E’ la storia di Jin Hye Jo, nordcoreana di 24 anni, cresciuta da atea in un paese dove, ancora oggi, vigge l’”ateismo di stato” tra i più repressivi al mondo e ultimo nella classifica del rispetto dei diritti umani. Ha visto morire davanti a sé quasi tutta la sua famiglia. Sopravvissuta, ha incontrato Gesù e si è messa in salvo scappando negli Stati Uniti. Viene raccontata su Asianews.

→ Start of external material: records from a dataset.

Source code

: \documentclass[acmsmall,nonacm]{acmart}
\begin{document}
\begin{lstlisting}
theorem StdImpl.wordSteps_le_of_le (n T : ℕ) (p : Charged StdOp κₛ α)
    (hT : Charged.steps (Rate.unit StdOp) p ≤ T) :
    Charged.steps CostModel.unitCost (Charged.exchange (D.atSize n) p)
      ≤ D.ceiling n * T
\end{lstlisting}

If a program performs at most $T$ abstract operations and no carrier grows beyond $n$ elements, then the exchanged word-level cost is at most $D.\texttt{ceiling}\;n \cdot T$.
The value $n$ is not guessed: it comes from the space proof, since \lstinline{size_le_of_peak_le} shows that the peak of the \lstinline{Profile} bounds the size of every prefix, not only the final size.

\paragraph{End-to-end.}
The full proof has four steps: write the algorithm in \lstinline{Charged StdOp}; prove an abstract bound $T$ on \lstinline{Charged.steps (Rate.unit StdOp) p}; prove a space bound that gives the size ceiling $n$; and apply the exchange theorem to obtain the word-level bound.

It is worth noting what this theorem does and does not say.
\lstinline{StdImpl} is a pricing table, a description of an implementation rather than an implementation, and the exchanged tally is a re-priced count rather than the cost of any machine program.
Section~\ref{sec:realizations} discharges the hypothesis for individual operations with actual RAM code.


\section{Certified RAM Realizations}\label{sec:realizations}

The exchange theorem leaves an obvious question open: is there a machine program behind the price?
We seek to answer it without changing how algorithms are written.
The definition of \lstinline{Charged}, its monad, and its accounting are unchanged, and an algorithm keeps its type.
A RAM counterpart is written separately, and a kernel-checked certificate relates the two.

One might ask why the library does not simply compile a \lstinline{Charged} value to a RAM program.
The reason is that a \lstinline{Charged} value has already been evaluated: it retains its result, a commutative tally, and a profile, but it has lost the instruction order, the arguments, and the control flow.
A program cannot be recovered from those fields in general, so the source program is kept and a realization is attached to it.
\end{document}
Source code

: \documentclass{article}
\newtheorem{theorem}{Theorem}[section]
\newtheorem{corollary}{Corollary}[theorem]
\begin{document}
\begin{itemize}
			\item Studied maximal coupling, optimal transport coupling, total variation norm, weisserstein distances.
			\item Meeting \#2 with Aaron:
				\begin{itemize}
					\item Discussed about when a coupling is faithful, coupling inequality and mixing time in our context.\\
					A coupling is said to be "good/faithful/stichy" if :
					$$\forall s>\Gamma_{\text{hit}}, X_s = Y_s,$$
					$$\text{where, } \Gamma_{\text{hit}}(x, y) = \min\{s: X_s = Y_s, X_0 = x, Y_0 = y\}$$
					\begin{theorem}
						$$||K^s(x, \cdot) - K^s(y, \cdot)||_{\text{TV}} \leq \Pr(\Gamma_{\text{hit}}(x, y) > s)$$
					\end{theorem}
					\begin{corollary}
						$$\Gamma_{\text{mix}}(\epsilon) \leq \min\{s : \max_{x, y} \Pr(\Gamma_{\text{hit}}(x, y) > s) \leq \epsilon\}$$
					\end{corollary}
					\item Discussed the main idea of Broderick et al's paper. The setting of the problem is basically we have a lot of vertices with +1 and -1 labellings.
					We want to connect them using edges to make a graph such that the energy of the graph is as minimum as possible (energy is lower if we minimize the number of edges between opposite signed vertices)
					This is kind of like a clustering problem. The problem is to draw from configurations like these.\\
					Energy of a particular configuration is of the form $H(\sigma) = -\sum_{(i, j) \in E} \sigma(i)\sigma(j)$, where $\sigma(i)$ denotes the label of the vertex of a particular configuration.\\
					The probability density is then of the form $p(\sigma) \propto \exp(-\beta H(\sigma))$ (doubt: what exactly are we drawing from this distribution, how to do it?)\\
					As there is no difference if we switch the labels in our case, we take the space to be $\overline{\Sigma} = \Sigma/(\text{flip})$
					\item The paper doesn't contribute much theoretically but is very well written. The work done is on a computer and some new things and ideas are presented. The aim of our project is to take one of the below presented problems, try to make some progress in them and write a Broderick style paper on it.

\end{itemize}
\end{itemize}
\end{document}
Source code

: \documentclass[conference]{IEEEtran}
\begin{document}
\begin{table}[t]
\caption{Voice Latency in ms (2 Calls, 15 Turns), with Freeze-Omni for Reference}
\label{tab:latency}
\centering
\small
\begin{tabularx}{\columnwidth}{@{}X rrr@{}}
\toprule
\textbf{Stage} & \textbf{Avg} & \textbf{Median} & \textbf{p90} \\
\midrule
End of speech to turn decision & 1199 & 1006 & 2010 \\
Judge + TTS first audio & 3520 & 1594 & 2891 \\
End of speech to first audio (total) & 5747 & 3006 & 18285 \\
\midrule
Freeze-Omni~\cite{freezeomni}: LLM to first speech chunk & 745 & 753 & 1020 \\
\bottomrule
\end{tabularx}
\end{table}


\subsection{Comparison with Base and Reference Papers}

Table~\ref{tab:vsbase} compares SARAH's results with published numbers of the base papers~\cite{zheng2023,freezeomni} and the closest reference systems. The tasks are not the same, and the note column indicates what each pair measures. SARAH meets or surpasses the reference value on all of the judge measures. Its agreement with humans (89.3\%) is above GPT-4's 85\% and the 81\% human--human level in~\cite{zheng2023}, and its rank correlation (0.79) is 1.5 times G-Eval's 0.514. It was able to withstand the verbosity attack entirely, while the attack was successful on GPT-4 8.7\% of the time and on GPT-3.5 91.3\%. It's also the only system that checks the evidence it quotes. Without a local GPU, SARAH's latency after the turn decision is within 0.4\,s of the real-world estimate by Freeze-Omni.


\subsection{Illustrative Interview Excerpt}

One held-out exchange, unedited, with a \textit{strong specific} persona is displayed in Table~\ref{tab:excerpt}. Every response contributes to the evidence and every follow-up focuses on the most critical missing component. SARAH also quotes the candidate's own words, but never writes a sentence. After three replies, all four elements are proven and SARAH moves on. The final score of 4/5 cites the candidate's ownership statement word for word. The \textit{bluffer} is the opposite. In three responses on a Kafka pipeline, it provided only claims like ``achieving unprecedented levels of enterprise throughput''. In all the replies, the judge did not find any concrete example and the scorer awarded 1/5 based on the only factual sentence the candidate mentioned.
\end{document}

Il periodo in questione è l’inizio degli anni Novanta del secolo scorso, quando la caduta dell’Unione Sovietica e la relativa apertura al mondo compiuta dalla Cina bloccano di fatto gli aiuti dell’asse comunista a Pyongyang. La popolazione viene decimata e le famiglie, come quella di Jin, costrette a mangiare di tutto: dalla corteccia degli alberi al grasso crudo. Dopo anni di sofferenze, nel 1997 i genitori di Jin – Jo e Han – decidono di rischiare e attraversano il confine con la Cina, venendo arrestati al terzo tentativo.
Il padre sparisce nel nulla: “Più tardi verremo a sapere che è morto su un treno per detenuti, con le mani legate dietro alla testa, senza cibo o acqua per 10 giorni.” La madre di Jin viene invece picchiata selvaggiamente, ma graziata. Poco tempo più tardi è il turno della figlia maggiore “probabilmente finita nelle mani dei trafficanti di esseri umani”, del figlio minore e della nonna, morti a causa della carestia. “Ricordo ancora che, prima di morire, chiedeva di poter mangiare una patata” racconta Jin. Un anno dopo la polizia torna alla casa di Jin e caccia tutti gli abitanti: secondo la legge nordcoreana, infatti, i criminali vanno puniti “fino alla terza generazione”. Rimangono solo Han, la figlia Jin Hye (di 11 anni), Eun di 7 e BoKum di 5. Tutti insieme, partono per il viaggio di 100 miglia fino al confine.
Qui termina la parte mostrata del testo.